● **Requirement**:
The entries are to be repeated exactly, with all pictures omitted.

***** Material provided

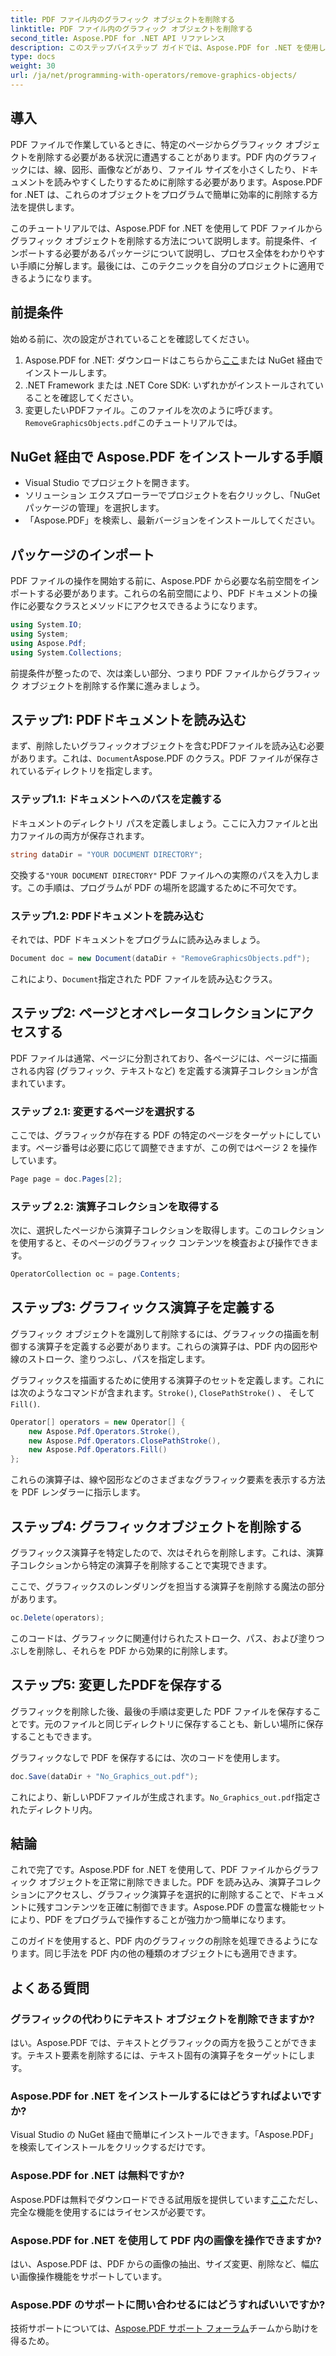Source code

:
 ```yaml
---
title: PDF ファイル内のグラフィック オブジェクトを削除する
linktitle: PDF ファイル内のグラフィック オブジェクトを削除する
second_title: Aspose.PDF for .NET API リファレンス
description: このステップバイステップ ガイドでは、Aspose.PDF for .NET を使用して PDF ファイルからグラフィック オブジェクトを削除する方法を説明します。PDF 操作タスクを簡素化します。
type: docs
weight: 30
url: /ja/net/programming-with-operators/remove-graphics-objects/
---
```

## 導入

PDF ファイルで作業しているときに、特定のページからグラフィック オブジェクトを削除する必要がある状況に遭遇することがあります。PDF 内のグラフィックには、線、図形、画像などがあり、ファイル サイズを小さくしたり、ドキュメントを読みやすくしたりするために削除する必要があります。Aspose.PDF for .NET は、これらのオブジェクトをプログラムで簡単に効率的に削除する方法を提供します。

このチュートリアルでは、Aspose.PDF for .NET を使用して PDF ファイルからグラフィック オブジェクトを削除する方法について説明します。前提条件、インポートする必要があるパッケージについて説明し、プロセス全体をわかりやすい手順に分解します。最後には、このテクニックを自分のプロジェクトに適用できるようになります。

## 前提条件

始める前に、次の設定がされていることを確認してください。

1.  Aspose.PDF for .NET: ダウンロードはこちらから[ここ](https://releases.aspose.com/pdf/net/)または NuGet 経由でインストールします。
2. .NET Framework または .NET Core SDK: いずれかがインストールされていることを確認してください。
3. 変更したいPDFファイル。このファイルを次のように呼びます。`RemoveGraphicsObjects.pdf`このチュートリアルでは。

## NuGet 経由で Aspose.PDF をインストールする手順

- Visual Studio でプロジェクトを開きます。
- ソリューション エクスプローラーでプロジェクトを右クリックし、「NuGet パッケージの管理」を選択します。
- 「Aspose.PDF」を検索し、最新バージョンをインストールしてください。
  
## パッケージのインポート

PDF ファイルの操作を開始する前に、Aspose.PDF から必要な名前空間をインポートする必要があります。これらの名前空間により、PDF ドキュメントの操作に必要なクラスとメソッドにアクセスできるようになります。

```csharp
using System.IO;
using System;
using Aspose.Pdf;
using System.Collections;
```

前提条件が整ったので、次は楽しい部分、つまり PDF ファイルからグラフィック オブジェクトを削除する作業に進みましょう。

## ステップ1: PDFドキュメントを読み込む

まず、削除したいグラフィックオブジェクトを含むPDFファイルを読み込む必要があります。これは、`Document`Aspose.PDF のクラス。PDF ファイルが保存されているディレクトリを指定します。

### ステップ1.1: ドキュメントへのパスを定義する

ドキュメントのディレクトリ パスを定義しましょう。ここに入力ファイルと出力ファイルの両方が保存されます。

```csharp
string dataDir = "YOUR DOCUMENT DIRECTORY";
```

交換する`"YOUR DOCUMENT DIRECTORY"` PDF ファイルへの実際のパスを入力します。この手順は、プログラムが PDF の場所を認識するために不可欠です。

### ステップ1.2: PDFドキュメントを読み込む

それでは、PDF ドキュメントをプログラムに読み込みましょう。

```csharp
Document doc = new Document(dataDir + "RemoveGraphicsObjects.pdf");
```

これにより、`Document`指定された PDF ファイルを読み込むクラス。

## ステップ2: ページとオペレータコレクションにアクセスする

PDF ファイルは通常、ページに分割されており、各ページには、ページに描画される内容 (グラフィック、テキストなど) を定義する演算子コレクションが含まれています。

### ステップ 2.1: 変更するページを選択する

ここでは、グラフィックが存在する PDF の特定のページをターゲットにしています。ページ番号は必要に応じて調整できますが、この例ではページ 2 を操作しています。

```csharp
Page page = doc.Pages[2];
```

### ステップ 2.2: 演算子コレクションを取得する

次に、選択したページから演算子コレクションを取得します。このコレクションを使用すると、そのページのグラフィック コンテンツを検査および操作できます。

```csharp
OperatorCollection oc = page.Contents;
```

## ステップ3: グラフィックス演算子を定義する

グラフィック オブジェクトを識別して削除するには、グラフィックの描画を制御する演算子を定義する必要があります。これらの演算子は、PDF 内の図形や線のストローク、塗りつぶし、パスを指定します。

グラフィックスを描画するために使用する演算子のセットを定義します。これには次のようなコマンドが含まれます。`Stroke()`, `ClosePathStroke()` 、 そして`Fill()`.

```csharp
Operator[] operators = new Operator[] {
    new Aspose.Pdf.Operators.Stroke(),
    new Aspose.Pdf.Operators.ClosePathStroke(),
    new Aspose.Pdf.Operators.Fill()
};
```

これらの演算子は、線や図形などのさまざまなグラフィック要素を表示する方法を PDF レンダラーに指示します。

## ステップ4: グラフィックオブジェクトを削除する

グラフィックス演算子を特定したので、次はそれらを削除します。これは、演算子コレクションから特定の演算子を削除することで実現できます。

ここで、グラフィックスのレンダリングを担当する演算子を削除する魔法の部分があります。

```csharp
oc.Delete(operators);
```

このコードは、グラフィックに関連付けられたストローク、パス、および塗りつぶしを削除し、それらを PDF から効果的に削除します。

## ステップ5: 変更したPDFを保存する

グラフィックを削除した後、最後の手順は変更した PDF ファイルを保存することです。元のファイルと同じディレクトリに保存することも、新しい場所に保存することもできます。

グラフィックなしで PDF を保存するには、次のコードを使用します。

```csharp
doc.Save(dataDir + "No_Graphics_out.pdf");
```

これにより、新しいPDFファイルが生成されます。`No_Graphics_out.pdf`指定されたディレクトリ内。

## 結論

これで完了です。Aspose.PDF for .NET を使用して、PDF ファイルからグラフィック オブジェクトを正常に削除できました。PDF を読み込み、演算子コレクションにアクセスし、グラフィック演算子を選択的に削除することで、ドキュメントに残すコンテンツを正確に制御できます。Aspose.PDF の豊富な機能セットにより、PDF をプログラムで操作することが強力かつ簡単になります。

このガイドを使用すると、PDF 内のグラフィックの削除を処理できるようになります。同じ手法を PDF 内の他の種類のオブジェクトにも適用できます。

## よくある質問

### グラフィックの代わりにテキスト オブジェクトを削除できますか?

はい。Aspose.PDF では、テキストとグラフィックの両方を扱うことができます。テキスト要素を削除するには、テキスト固有の演算子をターゲットにします。

### Aspose.PDF for .NET をインストールするにはどうすればよいですか?

Visual Studio の NuGet 経由で簡単にインストールできます。「Aspose.PDF」を検索してインストールをクリックするだけです。

### Aspose.PDF for .NET は無料ですか?

 Aspose.PDFは無料でダウンロードできる試用版を提供しています[ここ](https://releases.aspose.com/)ただし、完全な機能を使用するにはライセンスが必要です。

### Aspose.PDF for .NET を使用して PDF 内の画像を操作できますか?

はい、Aspose.PDF は、PDF からの画像の抽出、サイズ変更、削除など、幅広い画像操作機能をサポートしています。

### Aspose.PDF のサポートに問い合わせるにはどうすればいいですか?

技術サポートについては、[Aspose.PDF サポート フォーラム](https://forum.aspose.com/c/pdf/10)チームから助けを得るため。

**********

● **Answer box**:
Source code

:
 ```yaml
---
title: PDF ファイル内のグラフィック オブジェクトを削除する
linktitle: PDF ファイル内のグラフィック オブジェクトを削除する
second_title: Aspose.PDF for .NET API リファレンス
description: このステップバイステップ ガイドでは、Aspose.PDF for .NET を使用して PDF ファイルからグラフィック オブジェクトを削除する方法を説明します。PDF 操作タスクを簡素化します。
type: docs
weight: 30
url: /ja/net/programming-with-operators/remove-graphics-objects/
---
```

## 導入

PDF ファイルで作業しているときに、特定のページからグラフィック オブジェクトを削除する必要がある状況に遭遇することがあります。PDF 内のグラフィックには、線、図形、画像などがあり、ファイル サイズを小さくしたり、ドキュメントを読みやすくしたりするために削除する必要があります。Aspose.PDF for .NET は、これらのオブジェクトをプログラムで簡単に効率的に削除する方法を提供します。

このチュートリアルでは、Aspose.PDF for .NET を使用して PDF ファイルからグラフィック オブジェクトを削除する方法について説明します。前提条件、インポートする必要があるパッケージについて説明し、プロセス全体をわかりやすい手順に分解します。最後には、このテクニックを自分のプロジェクトに適用できるようになります。

## 前提条件

始める前に、次の設定がされていることを確認してください。

1.  Aspose.PDF for .NET: ダウンロードはこちらから[ここ](https://releases.aspose.com/pdf/net/)または NuGet 経由でインストールします。
2. .NET Framework または .NET Core SDK: いずれかがインストールされていることを確認してください。
3. 変更したいPDFファイル。このファイルを次のように呼びます。`RemoveGraphicsObjects.pdf`このチュートリアルでは。

## NuGet 経由で Aspose.PDF をインストールする手順

- Visual Studio でプロジェクトを開きます。
- ソリューション エクスプローラーでプロジェクトを右クリックし、「NuGet パッケージの管理」を選択します。
- 「Aspose.PDF」を検索し、最新バージョンをインストールしてください。
  
## パッケージのインポート

PDF ファイルの操作を開始する前に、Aspose.PDF から必要な名前空間をインポートする必要があります。これらの名前空間により、PDF ドキュメントの操作に必要なクラスとメソッドにアクセスできるようになります。

```csharp
using System.IO;
using System;
using Aspose.Pdf;
using System.Collections;
```

前提条件が整ったので、次は楽しい部分、つまり PDF ファイルからグラフィック オブジェクトを削除する作業に進みましょう。

## ステップ1: PDFドキュメントを読み込む

まず、削除したいグラフィックオブジェクトを含むPDFファイルを読み込む必要があります。これは、`Document`Aspose.PDF のクラス。PDF ファイルが保存されているディレクトリを指定します。

### ステップ1.1: ドキュメントへのパスを定義する

ドキュメントのディレクトリ パスを定義しましょう。ここに入力ファイルと出力ファイルの両方が保存されます。

```csharp
string dataDir = "YOUR DOCUMENT DIRECTORY";
```

交換する`"YOUR DOCUMENT DIRECTORY"` PDF ファイルへの実際のパスを入力します。この手順は、プログラムが PDF の場所を認識するために不可欠です。

### ステップ1.2: PDFドキュメントを読み込む

それでは、PDF ドキュメントをプログラムに読み込みましょう。

```csharp
Document doc = new Document(dataDir + "RemoveGraphicsObjects.pdf");
```

これにより、`Document`指定された PDF ファイルを読み込むクラス。

## ステップ2: ページとオペレータコレクションにアクセスする

PDF ファイルは通常、ページに分割されており、各ページには、ページに描画される内容 (グラフィック、テキストなど) を定義する演算子コレクションが含まれています。

### ステップ 2.1: 変更するページを選択する

ここでは、グラフィックが存在する PDF の特定のページをターゲットにしています。ページ番号は必要に応じて調整できますが、この例ではページ 2 を操作しています。

```csharp
Page page = doc.Pages[2];
```

### ステップ 2.2: 演算子コレクションを取得する

次に、選択したページから演算子コレクションを取得します。このコレクションを使用すると、そのページのグラフィック コンテンツを検査および操作できます。

```csharp
OperatorCollection oc = page.Contents;
```

## ステップ3: グラフィックス演算子を定義する

グラフィック オブジェクトを識別して削除するには、グラフィックの描画を制御する演算子を定義する必要があります。これらの演算子は、PDF 内の図形や線のストローク、塗りつぶし、パスを指定します。

グラフィックスを描画するために使用する演算子のセットを定義します。これには次のようなコマンドが含まれます。`Stroke()`, `ClosePathStroke()` 、 そして`Fill()`.

```csharp
Operator[] operators = new Operator[] {
    new Aspose.Pdf.Operators.Stroke(),
    new Aspose.Pdf.Operators.ClosePathStroke(),
    new Aspose.Pdf.Operators.Fill()
};
```

これらの演算子は、線や図形などのさまざまなグラフィック要素を表示する方法を PDF レンダラーに指示します。

## ステップ4: グラフィックオブジェクトを削除する

グラフィックス演算子を特定したので、次はそれらを削除します。これは、演算子コレクションから特定の演算子を削除することで実現できます。

ここで、グラフィックスのレンダリングを担当する演算子を削除する魔法の部分があります。

```csharp
oc.Delete(operators);
```

このコードは、グラフィックに関連付けられたストローク、パス、および塗りつぶしを削除し、それらを PDF から効果的に削除します。

## ステップ5: 変更したPDFを保存する

グラフィックを削除した後、最後の手順は変更した PDF ファイルを保存することです。元のファイルと同じディレクトリに保存することも、新しい場所に保存することもできます。

グラフィックなしで PDF を保存するには、次のコードを使用します。

```csharp
doc.Save(dataDir + "No_Graphics_out.pdf");
```

これにより、新しいPDFファイルが生成されます。`No_Graphics_out.pdf`指定されたディレクトリ内。

## 結論

これで完了です。Aspose.PDF for .NET を使用して、PDF ファイルからグラフィック オブジェクトを正常に削除できました。PDF を読み込み、演算子コレクションにアクセスし、グラフィック演算子を選択的に削除することで、ドキュメントに残すコンテンツを正確に制御できます。Aspose.PDF の豊富な機能セットにより、PDF をプログラムで操作することが強力かつ簡単になります。

このガイドを使用すると、PDF 内のグラフィックの削除を処理できるようになります。同じ手法を PDF 内の他の種類のオブジェクトにも適用できます。

## よくある質問

### グラフィックの代わりにテキスト オブジェクトを削除できますか?

はい。Aspose.PDF では、テキストとグラフィックの両方を扱うことができます。テキスト要素を削除するには、テキスト固有の演算子をターゲットにします。

### Aspose.PDF for .NET をインストールするにはどうすればよいですか?

Visual Studio の NuGet 経由で簡単にインストールできます。「Aspose.PDF」を検索してインストールをクリックするだけです。

### Aspose.PDF for .NET は無料ですか?

 Aspose.PDFは無料でダウンロードできる試用版を提供しています[ここ](https://releases.aspose.com/)ただし、完全な機能を使用するにはライセンスが必要です。

### Aspose.PDF for .NET を使用して PDF 内の画像を操作できますか?

はい、Aspose.PDF は、PDF からの画像の抽出、サイズ変更、削除など、幅広い画像操作機能をサポートしています。

### Aspose.PDF のサポートに問い合わせるにはどうすればいいですか?

技術サポートについては、[Aspose.PDF サポート フォーラム](https://forum.aspose.com/c/pdf/10)チームから助けを得るため。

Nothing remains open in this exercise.